Injectable polio  vaccine being introduced from July



By Dilanthi Jayamanne


The Epidemiology Unit yesterday announced the introduction of the latest injectable Polio vaccine into the National Immunisation Programme from July this year as yet another step to eradicate poliomyelitis (polio) from the country.


 Addressing the media at a briefing held to announce the ‘World Immunisation Week’ from Friday (24) to Thursday (30), Chief of the Epidemiology Unit, Dr Paba Palihawadana said the Injectable Inactivated Polio Vaccine (IPV) was a part of the global effort to eradicate polio.

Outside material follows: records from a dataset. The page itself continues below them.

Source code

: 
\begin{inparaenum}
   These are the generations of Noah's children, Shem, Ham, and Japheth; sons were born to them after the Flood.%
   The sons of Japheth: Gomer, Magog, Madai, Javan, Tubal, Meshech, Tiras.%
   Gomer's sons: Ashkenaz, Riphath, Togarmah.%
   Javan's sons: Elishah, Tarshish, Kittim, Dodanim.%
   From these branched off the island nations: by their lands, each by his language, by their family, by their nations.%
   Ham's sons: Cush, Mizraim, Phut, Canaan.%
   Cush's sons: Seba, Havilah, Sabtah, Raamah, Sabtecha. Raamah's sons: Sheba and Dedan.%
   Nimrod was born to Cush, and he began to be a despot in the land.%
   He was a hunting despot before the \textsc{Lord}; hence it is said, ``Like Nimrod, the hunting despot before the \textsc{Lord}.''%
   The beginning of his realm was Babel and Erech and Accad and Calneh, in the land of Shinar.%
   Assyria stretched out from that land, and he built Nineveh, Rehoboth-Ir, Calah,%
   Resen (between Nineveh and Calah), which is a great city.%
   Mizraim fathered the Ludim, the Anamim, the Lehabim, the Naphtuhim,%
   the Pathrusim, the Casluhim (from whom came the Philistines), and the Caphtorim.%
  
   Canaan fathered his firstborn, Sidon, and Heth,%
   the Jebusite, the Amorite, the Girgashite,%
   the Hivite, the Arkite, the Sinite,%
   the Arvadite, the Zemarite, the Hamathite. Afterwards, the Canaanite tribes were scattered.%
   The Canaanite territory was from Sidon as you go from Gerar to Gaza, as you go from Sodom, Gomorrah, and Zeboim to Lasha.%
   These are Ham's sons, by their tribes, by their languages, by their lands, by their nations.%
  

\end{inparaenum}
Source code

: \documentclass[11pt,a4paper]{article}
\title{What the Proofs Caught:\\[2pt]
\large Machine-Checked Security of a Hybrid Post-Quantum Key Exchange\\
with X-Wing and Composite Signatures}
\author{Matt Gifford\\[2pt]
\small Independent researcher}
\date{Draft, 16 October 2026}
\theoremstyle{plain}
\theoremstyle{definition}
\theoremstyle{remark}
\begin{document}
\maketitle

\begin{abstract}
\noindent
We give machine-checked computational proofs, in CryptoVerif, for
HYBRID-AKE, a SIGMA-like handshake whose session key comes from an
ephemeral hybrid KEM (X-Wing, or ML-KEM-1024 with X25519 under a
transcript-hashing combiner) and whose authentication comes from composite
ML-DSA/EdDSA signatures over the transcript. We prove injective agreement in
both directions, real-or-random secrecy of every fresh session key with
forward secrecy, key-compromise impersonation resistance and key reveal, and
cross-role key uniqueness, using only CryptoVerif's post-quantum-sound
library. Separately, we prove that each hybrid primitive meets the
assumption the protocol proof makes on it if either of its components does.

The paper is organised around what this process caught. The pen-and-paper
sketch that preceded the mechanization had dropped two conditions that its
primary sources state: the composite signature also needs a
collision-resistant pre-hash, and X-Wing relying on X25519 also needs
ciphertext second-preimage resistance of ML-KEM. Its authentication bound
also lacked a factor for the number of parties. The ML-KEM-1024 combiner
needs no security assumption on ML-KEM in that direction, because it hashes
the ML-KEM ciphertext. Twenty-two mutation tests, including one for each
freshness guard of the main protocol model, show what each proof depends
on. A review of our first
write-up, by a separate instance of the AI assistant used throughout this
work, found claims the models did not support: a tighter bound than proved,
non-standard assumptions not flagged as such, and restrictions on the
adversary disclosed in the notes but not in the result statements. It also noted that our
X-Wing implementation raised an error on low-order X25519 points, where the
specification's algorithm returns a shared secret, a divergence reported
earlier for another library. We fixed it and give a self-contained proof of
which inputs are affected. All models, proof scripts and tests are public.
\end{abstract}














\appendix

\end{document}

 Poliomyelitis was a highly infectious disease that was caused by the polio virus which invaded the nervous system. The polio virus entered the body through the mouth often with food or drinking water due to poor hygienic conditions. It causes paralysis and even death, she warned.


 Explaining the administration of the Vaccine, Dr Palihawadana said that the IPV would be given at the age of four months with the second vaccination dose of Pentavalent. "Two injections at a single visit for the child are better than vaccination on two separate days," the Epidemiology Chief observed. 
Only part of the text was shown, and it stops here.